Task statement => With the pictures left out, restate every entry word for word.

Records from a data collection:

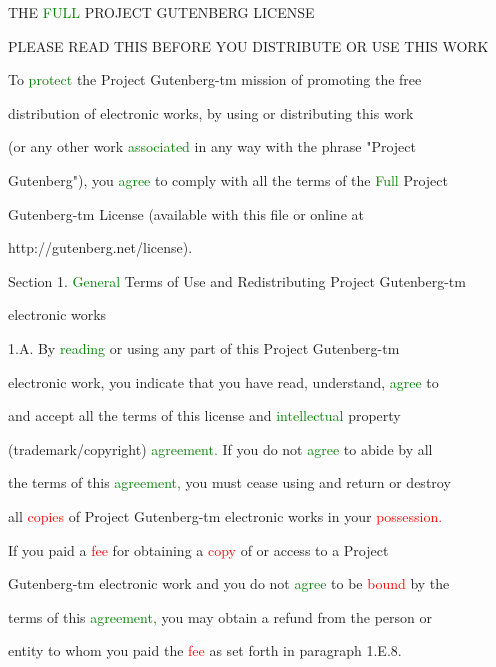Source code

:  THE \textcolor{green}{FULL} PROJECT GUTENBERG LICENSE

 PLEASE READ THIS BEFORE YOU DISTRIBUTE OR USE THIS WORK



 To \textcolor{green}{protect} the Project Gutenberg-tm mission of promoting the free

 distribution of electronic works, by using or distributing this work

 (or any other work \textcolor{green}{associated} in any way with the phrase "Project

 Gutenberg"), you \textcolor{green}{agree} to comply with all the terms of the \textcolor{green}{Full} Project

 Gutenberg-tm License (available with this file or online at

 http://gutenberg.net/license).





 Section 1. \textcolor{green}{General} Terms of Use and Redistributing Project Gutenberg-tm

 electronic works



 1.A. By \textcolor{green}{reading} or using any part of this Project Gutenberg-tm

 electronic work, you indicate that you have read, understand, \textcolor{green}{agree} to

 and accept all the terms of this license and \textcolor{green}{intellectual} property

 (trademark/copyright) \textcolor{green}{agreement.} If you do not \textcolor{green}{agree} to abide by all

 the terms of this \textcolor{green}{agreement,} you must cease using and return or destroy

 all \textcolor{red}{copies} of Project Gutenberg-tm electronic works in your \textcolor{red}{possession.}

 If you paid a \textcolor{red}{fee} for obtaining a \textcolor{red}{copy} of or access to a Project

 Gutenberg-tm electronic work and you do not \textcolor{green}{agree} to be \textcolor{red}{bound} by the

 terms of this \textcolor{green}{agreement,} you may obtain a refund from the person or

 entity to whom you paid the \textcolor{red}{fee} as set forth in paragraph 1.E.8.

Written solution =>
Source code

:  THE \textcolor{green}{FULL} PROJECT GUTENBERG LICENSE

 PLEASE READ THIS BEFORE YOU DISTRIBUTE OR USE THIS WORK



 To \textcolor{green}{protect} the Project Gutenberg-tm mission of promoting the free

 distribution of electronic works, by using or distributing this work

 (or any other work \textcolor{green}{associated} in any way with the phrase "Project

 Gutenberg"), you \textcolor{green}{agree} to comply with all the terms of the \textcolor{green}{Full} Project

 Gutenberg-tm License (available with this file or online at

 http://gutenberg.net/license).





 Section 1. \textcolor{green}{General} Terms of Use and Redistributing Project Gutenberg-tm

 electronic works



 1.A. By \textcolor{green}{reading} or using any part of this Project Gutenberg-tm

 electronic work, you indicate that you have read, understand, \textcolor{green}{agree} to

 and accept all the terms of this license and \textcolor{green}{intellectual} property

 (trademark/copyright) \textcolor{green}{agreement.} If you do not \textcolor{green}{agree} to abide by all

 the terms of this \textcolor{green}{agreement,} you must cease using and return or destroy

 all \textcolor{red}{copies} of Project Gutenberg-tm electronic works in your \textcolor{red}{possession.}

 If you paid a \textcolor{red}{fee} for obtaining a \textcolor{red}{copy} of or access to a Project

 Gutenberg-tm electronic work and you do not \textcolor{green}{agree} to be \textcolor{red}{bound} by the

 terms of this \textcolor{green}{agreement,} you may obtain a refund from the person or

 entity to whom you paid the \textcolor{red}{fee} as set forth in paragraph 1.E.8.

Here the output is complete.